Because deep down – right or wrong – I believed that was blood money and therefore I had no right to profit from my husband’s death. In other words, I didn’t deserve that money in the first place, so it was okay to lose it.
Well guess what? That’s exactly what happened.
When you strip away all the excuses, all that’s left is RESPONSIBILITY.
Ouch! That was the point in Jesse’s presentation where I really wanted to crawl under the table. For I had somehow hard-wired my mind with some pretty sweet excuses justifying why I wasn’t currently making significant amounts of money as a writer: a) I don’t really need it because I have a secure personal income; b) making a living as a writer is supposedly very difficult to do and; c) marketing and sales is awfully hard work and not a lot of fun.
The time had come for me to shed my excuses and take responsibility for my future.
Here are 8 suggestions – that I am still striving to implement in my own life – on moving forward:
1. Create an image of yourself that is so strong, you are compelled to take steps towards achieving it. Imagery is vital. Visualize what you want to achieve… create an image of what you want to be and work towards that.
2. Educate yourself… knowledge is power. Find out about what is really going on versus what someone (including your own self) wants you to think is going on. Take the best and dump the rest.
3. Develop healthy self-talk. The most powerful conversations you will ever have will be the ones in your own mind.
4. If you take the approach of “all or nothing,” it will probably be nothing – this is human nature.
5. Take small steps, such as walking around the block or investing $50 a month. Small steps will turn into big things. Often when you stop looking for immediate results, that’s when results start to happen.
6. Choose achievable goals.
7. Develop good habits. Create new habits that are effective and work for YOU. It takes 21 days for a new habit to kick in.
8. Start wherever you are. Don’t wait for the conditions to be perfect – they never will be.
Willpower gets you going on your journey; good habits help ensure you arrive. Willpower is like a rocket booster: it launches you in the direction you want to go. However, at some point, willpower will fall off… rocket boosters are designed that way. It is good habits that will help ensure you arrive at your destination.
A better term for failure is feedback. Nobody gets to a successful place in life without some setbacks. As such, I chose to look at my financial situation as powerful feedback that although the decisions I made in the past were the best I could make at the time, the mindset behind those decisions was no longer working for me.
So instead, I began educating myself (again) on financial matters, analyzing and changing my beliefs towards money, shifting my thoughts to reflect a positive, abundant attitude and continually tweaking my daily habits – such as tackling my writing and marketing tasks first thing in the morning – so that I can continue moving forward towards a financially successful future.

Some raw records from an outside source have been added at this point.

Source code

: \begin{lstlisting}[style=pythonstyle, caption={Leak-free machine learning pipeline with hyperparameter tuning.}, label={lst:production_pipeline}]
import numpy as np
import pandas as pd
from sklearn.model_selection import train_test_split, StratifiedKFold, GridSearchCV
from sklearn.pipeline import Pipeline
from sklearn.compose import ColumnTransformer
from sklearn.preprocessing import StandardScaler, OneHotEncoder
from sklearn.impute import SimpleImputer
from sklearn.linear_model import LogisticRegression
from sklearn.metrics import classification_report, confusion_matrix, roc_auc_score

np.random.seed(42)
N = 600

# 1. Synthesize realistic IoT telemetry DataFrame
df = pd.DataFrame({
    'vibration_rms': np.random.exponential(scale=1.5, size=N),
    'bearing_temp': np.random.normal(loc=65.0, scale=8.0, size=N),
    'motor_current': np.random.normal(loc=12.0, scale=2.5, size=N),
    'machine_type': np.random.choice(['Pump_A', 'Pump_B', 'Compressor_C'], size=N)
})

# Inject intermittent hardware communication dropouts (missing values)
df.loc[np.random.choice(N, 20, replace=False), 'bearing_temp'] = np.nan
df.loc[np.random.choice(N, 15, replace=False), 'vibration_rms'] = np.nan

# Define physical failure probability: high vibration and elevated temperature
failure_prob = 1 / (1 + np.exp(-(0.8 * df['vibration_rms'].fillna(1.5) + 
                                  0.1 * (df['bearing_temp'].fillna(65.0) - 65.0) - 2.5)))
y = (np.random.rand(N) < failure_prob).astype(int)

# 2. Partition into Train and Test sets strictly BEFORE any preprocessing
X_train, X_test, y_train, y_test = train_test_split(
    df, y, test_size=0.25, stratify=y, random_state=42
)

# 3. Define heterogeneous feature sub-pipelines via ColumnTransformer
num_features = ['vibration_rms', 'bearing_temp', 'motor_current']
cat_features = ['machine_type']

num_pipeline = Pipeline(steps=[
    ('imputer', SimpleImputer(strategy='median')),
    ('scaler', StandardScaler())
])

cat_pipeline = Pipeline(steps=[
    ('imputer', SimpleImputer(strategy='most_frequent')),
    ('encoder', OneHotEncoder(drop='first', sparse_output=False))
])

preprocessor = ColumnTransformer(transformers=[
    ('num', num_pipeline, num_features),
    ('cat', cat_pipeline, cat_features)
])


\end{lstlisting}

But at the end of the day, if I look in the mirror and don’t like what I see, all the willpower and good habits in the world won’t be enough to ensure I hold on to the money I do have, never mind attract more.
And that, friends, is perhaps the most important lesson of all. For I suspect it is only when we truly believe – deep down in our soul – that we are worth the success we strive so hard to achieve, will we ever be able to achieve it.